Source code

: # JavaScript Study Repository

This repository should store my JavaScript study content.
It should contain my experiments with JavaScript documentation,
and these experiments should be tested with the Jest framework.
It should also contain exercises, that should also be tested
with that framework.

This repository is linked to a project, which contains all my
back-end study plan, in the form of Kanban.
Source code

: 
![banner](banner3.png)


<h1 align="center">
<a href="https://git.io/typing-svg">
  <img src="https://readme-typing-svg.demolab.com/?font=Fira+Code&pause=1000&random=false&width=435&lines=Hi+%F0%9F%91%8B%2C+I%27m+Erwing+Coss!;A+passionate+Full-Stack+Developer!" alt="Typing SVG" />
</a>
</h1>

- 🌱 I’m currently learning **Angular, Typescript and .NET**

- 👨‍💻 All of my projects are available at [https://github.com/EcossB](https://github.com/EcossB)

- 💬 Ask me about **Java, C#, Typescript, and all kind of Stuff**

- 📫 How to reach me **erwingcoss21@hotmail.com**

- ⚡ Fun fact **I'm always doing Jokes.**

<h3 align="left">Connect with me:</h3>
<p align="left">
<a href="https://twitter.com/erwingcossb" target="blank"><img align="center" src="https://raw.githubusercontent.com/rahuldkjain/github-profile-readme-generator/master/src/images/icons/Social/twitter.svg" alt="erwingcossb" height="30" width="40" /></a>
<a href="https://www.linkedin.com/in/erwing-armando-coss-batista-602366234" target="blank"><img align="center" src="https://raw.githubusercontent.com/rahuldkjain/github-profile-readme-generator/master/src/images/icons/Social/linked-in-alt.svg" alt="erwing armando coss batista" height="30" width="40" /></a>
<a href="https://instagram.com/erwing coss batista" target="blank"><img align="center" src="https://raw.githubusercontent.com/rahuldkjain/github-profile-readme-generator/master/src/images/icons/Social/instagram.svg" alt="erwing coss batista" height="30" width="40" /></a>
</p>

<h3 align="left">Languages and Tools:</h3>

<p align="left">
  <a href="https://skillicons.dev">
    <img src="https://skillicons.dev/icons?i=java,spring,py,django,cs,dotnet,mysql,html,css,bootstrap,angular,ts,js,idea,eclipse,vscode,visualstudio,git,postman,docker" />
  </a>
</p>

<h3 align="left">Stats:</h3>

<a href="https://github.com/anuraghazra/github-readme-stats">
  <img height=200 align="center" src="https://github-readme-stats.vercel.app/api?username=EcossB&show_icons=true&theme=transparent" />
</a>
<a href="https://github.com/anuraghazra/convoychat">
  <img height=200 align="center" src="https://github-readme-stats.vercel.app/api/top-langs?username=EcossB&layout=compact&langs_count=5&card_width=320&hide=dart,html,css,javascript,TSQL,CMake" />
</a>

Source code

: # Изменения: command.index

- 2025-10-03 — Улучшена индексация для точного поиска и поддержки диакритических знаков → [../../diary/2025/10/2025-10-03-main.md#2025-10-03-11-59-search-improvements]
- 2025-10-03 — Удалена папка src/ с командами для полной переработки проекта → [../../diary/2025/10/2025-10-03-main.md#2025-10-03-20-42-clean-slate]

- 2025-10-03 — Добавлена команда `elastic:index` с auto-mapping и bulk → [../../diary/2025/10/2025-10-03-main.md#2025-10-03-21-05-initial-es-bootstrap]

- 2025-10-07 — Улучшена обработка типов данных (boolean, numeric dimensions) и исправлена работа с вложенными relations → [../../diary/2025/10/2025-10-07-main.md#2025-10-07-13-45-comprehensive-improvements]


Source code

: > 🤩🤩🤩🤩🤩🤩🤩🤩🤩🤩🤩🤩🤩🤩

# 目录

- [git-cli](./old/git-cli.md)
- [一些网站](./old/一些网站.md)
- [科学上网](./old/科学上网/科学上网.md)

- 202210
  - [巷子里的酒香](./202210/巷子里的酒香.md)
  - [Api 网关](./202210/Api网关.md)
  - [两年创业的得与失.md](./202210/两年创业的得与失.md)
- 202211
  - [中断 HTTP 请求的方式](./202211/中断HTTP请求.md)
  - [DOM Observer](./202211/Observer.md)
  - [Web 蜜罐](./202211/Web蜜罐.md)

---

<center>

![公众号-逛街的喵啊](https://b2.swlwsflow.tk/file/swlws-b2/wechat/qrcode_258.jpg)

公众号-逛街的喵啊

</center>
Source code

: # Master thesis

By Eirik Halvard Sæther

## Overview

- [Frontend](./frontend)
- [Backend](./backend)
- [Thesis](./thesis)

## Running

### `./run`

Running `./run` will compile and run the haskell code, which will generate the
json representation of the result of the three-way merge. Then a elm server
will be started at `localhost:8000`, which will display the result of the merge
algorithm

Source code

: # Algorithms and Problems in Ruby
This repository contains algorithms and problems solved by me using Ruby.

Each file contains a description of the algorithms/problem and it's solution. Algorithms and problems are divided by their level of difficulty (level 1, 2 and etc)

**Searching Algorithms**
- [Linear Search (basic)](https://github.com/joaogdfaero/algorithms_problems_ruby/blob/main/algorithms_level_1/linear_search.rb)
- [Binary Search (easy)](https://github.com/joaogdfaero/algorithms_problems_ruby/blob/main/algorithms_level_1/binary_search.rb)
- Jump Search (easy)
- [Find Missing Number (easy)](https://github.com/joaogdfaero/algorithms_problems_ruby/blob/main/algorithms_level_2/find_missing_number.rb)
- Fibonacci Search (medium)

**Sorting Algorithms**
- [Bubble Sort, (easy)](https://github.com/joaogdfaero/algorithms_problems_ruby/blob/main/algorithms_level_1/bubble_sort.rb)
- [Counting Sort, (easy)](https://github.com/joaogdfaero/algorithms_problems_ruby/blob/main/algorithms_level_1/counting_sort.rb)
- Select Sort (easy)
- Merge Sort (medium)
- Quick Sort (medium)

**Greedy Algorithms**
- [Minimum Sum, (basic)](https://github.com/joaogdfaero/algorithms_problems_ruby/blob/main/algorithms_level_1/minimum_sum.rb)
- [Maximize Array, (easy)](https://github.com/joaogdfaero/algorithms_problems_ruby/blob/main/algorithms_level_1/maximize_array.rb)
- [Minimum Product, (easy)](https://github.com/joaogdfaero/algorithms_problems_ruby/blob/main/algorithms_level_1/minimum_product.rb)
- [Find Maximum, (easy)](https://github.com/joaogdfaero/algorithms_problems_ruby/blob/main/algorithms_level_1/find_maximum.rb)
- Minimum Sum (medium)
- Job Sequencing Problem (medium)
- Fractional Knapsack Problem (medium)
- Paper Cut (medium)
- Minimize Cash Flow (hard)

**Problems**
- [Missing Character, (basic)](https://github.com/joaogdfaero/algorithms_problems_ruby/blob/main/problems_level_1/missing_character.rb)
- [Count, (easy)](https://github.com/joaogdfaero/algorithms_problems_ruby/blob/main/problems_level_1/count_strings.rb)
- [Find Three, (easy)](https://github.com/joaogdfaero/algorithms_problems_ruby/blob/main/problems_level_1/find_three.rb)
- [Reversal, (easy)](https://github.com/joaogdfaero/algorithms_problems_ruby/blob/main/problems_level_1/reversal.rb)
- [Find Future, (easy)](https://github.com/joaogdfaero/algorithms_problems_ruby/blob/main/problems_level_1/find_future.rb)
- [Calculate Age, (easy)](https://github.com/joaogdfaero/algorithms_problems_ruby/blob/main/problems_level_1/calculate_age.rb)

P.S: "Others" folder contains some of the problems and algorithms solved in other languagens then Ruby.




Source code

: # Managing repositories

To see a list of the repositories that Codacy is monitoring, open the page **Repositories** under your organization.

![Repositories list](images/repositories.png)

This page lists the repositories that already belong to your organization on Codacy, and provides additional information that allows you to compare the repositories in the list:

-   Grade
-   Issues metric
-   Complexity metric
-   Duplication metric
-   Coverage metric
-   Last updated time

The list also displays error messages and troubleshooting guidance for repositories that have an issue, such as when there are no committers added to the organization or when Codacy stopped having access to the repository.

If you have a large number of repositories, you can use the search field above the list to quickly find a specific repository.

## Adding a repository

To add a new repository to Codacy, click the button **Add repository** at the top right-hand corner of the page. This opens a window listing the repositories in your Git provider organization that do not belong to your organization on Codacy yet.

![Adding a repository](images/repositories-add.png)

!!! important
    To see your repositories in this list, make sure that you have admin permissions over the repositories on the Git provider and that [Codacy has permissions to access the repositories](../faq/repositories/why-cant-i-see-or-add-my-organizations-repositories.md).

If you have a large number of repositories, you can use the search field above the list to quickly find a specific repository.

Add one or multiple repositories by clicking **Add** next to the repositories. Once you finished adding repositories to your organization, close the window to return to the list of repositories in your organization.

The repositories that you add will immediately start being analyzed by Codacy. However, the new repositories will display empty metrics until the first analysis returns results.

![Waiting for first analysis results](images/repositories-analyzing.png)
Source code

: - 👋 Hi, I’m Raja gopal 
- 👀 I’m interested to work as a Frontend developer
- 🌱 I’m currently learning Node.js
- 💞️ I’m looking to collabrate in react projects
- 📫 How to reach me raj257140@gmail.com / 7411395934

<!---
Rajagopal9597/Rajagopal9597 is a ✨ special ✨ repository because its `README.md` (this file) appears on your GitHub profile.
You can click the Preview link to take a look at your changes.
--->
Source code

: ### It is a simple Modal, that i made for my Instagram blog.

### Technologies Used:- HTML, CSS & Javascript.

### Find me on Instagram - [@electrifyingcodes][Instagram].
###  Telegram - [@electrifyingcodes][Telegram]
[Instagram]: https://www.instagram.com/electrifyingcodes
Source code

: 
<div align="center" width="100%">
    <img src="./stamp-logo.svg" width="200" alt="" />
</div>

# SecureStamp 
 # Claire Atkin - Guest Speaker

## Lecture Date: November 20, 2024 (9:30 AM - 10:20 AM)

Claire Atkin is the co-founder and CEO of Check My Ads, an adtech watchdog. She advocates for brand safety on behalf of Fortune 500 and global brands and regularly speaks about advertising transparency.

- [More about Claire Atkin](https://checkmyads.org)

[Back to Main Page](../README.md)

• **Action item**: Pick out every line of the listing containing the word "that", and show those lines.

• **Answer to this task**:
It should also contain exercises, that should also be tested
with that framework.
To see a list of the repositories that Codacy is monitoring, open the page **Repositories** under your organization.
This page lists the repositories that already belong to your organization on Codacy, and provides additional information that allows you to compare the repositories in the list:
The list also displays error messages and troubleshooting guidance for repositories that have an issue, such as when there are no committers added to the organization or when Codacy stopped having access to the repository.
To add a new repository to Codacy, click the button **Add repository** at the top right-hand corner of the page. This opens a window listing the repositories in your Git provider organization that do not belong to your organization on Codacy yet.
    To see your repositories in this list, make sure that you have admin permissions over the repositories on the Git provider and that [Codacy has permissions to access the repositories](../faq/repositories/why-cant-i-see-or-add-my-organizations-repositories.md).
The repositories that you add will immediately start being analyzed by Codacy. However, the new repositories will display empty metrics until the first analysis returns results.
: ### It is a simple Modal, that i made for my Instagram blog.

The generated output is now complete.